Pull each line holding "label" out of the entries below.

+++

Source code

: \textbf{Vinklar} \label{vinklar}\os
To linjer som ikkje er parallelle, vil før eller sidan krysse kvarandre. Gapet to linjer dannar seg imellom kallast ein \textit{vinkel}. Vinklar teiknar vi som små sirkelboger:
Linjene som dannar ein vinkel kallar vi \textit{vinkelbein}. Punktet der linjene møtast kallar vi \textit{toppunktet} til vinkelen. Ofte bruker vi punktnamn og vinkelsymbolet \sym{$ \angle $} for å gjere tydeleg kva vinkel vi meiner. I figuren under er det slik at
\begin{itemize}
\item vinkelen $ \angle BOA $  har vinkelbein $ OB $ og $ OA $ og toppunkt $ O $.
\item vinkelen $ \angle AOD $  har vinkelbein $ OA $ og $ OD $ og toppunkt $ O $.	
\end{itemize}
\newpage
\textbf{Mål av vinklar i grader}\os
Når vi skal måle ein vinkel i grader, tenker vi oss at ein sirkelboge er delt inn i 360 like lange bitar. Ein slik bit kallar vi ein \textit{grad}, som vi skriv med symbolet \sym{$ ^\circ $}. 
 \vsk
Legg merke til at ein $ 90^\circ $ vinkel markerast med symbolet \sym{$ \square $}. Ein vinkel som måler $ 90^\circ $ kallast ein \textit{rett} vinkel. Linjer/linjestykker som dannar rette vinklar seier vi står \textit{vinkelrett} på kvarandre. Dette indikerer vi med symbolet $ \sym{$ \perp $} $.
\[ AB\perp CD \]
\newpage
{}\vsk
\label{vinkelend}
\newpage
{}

+++

» **Solution to this problem**:
: \textbf{Vinklar} \label{vinklar}\os
\label{vinkelend}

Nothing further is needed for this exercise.